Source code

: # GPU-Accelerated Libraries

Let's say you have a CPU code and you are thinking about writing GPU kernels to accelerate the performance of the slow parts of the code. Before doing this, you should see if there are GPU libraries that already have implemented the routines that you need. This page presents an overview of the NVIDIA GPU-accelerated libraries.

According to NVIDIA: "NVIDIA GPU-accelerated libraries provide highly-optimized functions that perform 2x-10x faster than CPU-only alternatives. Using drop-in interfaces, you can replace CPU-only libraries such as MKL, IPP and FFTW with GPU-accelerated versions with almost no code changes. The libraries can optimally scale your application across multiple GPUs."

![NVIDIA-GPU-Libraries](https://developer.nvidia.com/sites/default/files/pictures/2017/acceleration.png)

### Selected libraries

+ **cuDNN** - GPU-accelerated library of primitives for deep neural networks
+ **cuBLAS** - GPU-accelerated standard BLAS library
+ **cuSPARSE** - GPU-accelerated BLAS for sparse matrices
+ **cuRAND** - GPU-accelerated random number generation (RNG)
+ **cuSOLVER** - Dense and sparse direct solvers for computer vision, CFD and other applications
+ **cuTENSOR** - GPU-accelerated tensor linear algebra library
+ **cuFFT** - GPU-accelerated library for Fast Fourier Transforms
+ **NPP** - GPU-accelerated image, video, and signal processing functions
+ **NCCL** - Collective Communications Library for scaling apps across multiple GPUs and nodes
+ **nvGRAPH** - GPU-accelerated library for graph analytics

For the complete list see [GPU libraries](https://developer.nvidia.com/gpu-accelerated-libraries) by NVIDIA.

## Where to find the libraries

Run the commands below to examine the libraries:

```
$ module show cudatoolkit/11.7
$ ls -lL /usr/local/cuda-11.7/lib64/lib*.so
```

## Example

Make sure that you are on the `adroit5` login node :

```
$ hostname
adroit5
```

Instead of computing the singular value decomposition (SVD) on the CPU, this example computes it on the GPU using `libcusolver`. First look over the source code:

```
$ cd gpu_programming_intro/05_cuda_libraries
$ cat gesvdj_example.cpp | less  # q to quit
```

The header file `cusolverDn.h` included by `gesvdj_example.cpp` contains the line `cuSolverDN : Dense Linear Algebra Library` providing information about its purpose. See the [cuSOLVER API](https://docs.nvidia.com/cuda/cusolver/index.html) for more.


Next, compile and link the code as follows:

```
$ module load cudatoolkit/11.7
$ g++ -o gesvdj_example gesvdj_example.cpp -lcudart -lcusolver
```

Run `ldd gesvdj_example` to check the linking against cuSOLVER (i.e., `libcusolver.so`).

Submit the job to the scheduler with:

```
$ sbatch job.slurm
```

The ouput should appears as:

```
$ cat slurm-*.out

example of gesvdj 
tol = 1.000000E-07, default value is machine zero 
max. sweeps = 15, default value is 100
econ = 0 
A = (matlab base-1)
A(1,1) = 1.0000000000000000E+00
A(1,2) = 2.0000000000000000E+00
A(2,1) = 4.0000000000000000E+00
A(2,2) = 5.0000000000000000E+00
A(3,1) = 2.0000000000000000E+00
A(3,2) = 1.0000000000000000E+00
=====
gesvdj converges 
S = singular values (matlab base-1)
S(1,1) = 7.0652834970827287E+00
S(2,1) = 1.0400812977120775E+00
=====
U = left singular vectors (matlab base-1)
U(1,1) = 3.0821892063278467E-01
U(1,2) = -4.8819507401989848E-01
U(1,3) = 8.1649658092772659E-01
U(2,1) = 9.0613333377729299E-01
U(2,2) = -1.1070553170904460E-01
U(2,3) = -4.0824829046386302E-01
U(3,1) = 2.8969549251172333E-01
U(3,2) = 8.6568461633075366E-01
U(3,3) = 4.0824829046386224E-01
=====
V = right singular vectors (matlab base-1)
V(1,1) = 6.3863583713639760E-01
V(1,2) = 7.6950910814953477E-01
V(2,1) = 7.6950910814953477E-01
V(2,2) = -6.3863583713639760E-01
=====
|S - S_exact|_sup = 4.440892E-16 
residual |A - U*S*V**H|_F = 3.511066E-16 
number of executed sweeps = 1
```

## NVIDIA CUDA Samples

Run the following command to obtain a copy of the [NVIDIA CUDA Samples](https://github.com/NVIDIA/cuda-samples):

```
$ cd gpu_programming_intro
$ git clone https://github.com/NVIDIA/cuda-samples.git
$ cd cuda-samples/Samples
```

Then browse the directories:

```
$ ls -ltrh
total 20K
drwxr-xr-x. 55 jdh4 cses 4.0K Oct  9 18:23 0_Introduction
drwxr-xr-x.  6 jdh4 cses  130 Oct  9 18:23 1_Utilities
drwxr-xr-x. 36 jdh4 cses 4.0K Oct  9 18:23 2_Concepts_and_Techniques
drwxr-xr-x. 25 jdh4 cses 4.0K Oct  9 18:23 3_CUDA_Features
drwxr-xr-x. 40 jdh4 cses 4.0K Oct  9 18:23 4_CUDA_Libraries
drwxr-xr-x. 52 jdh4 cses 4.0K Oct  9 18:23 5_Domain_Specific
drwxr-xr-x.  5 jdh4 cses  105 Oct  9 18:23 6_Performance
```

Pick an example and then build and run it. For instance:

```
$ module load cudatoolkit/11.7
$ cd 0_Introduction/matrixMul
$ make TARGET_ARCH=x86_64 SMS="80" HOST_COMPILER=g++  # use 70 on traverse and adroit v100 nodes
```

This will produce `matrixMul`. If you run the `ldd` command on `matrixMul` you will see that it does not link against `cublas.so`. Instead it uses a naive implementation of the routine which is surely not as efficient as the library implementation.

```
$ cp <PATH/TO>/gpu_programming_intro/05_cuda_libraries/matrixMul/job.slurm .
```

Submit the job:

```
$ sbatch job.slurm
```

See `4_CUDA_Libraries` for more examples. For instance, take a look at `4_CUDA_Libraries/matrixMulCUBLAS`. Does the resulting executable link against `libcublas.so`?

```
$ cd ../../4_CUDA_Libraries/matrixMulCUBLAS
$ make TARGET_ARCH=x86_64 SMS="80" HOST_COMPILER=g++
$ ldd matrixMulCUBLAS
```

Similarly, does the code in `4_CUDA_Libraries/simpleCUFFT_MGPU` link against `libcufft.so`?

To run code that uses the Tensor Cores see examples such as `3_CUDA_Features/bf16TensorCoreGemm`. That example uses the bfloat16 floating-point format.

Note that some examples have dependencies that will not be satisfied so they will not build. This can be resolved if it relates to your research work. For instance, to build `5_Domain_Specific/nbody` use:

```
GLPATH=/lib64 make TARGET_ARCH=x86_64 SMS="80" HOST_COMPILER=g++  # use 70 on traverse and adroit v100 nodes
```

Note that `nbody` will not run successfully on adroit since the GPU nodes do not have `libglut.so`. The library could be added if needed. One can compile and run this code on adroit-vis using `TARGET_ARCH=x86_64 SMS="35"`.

====================

What needs to be done:
Give the lines again, exactly as they stand, from the beginning of the data through the line with "Let's say you".

Completed task:
Source code

: # GPU-Accelerated Libraries

Let's say you have a CPU code and you are thinking about writing GPU kernels to accelerate the performance of the slow parts of the code. Before doing this, you should see if there are GPU libraries that already have implemented the routines that you need. This page presents an overview of the NVIDIA GPU-accelerated libraries.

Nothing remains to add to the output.